Filter the entries for lines with the word "cachedData".

Saved entries:
========================

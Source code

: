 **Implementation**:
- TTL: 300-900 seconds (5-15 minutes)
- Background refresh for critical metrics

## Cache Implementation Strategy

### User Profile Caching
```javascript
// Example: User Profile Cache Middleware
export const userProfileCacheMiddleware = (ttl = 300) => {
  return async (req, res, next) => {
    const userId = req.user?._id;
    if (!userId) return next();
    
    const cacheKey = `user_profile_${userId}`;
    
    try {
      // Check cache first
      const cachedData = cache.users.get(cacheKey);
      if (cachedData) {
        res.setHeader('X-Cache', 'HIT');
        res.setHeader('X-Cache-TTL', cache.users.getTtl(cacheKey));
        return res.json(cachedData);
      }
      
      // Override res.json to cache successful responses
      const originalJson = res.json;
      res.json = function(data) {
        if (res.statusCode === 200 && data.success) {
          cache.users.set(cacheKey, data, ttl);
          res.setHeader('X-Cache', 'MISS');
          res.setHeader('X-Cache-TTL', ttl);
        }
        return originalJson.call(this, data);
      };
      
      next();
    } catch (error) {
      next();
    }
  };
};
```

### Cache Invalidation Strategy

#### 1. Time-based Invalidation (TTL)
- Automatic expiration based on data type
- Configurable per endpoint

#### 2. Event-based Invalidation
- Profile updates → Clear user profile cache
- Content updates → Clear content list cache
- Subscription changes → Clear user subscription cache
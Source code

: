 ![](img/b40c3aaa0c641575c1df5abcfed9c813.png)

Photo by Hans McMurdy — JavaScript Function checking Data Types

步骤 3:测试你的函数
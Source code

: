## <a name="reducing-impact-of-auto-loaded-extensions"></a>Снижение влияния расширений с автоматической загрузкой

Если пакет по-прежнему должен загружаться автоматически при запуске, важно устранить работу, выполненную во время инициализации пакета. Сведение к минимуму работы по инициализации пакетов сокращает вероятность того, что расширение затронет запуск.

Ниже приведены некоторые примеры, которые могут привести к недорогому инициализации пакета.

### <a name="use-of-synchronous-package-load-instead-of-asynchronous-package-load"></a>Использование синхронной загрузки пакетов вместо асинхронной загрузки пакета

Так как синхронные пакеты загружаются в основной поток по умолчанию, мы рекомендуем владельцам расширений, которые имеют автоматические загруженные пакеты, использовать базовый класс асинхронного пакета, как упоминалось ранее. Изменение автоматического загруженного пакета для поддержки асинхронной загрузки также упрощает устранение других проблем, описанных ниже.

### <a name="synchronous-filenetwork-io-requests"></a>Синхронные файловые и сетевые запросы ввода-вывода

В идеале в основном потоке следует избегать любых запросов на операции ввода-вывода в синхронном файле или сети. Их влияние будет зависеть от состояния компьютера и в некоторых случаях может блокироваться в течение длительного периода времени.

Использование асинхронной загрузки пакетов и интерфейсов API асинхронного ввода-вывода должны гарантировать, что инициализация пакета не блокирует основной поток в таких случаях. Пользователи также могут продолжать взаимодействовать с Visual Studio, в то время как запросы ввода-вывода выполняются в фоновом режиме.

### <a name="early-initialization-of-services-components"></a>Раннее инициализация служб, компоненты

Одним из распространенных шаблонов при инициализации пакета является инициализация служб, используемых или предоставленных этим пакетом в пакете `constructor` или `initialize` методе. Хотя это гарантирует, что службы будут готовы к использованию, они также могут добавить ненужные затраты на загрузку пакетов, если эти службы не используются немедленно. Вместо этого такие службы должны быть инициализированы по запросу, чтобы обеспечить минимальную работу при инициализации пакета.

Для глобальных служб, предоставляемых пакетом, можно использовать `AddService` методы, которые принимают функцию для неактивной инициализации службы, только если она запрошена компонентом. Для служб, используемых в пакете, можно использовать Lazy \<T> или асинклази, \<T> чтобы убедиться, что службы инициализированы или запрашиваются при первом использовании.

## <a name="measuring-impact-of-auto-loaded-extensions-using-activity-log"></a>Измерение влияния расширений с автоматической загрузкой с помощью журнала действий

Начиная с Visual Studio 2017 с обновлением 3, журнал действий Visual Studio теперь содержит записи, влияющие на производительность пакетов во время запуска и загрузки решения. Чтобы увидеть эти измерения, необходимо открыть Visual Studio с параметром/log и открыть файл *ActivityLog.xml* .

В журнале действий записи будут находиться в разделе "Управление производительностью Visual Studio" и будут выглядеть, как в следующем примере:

========================

Written answer:
      const cachedData = cache.users.get(cacheKey);
      if (cachedData) {
        return res.json(cachedData);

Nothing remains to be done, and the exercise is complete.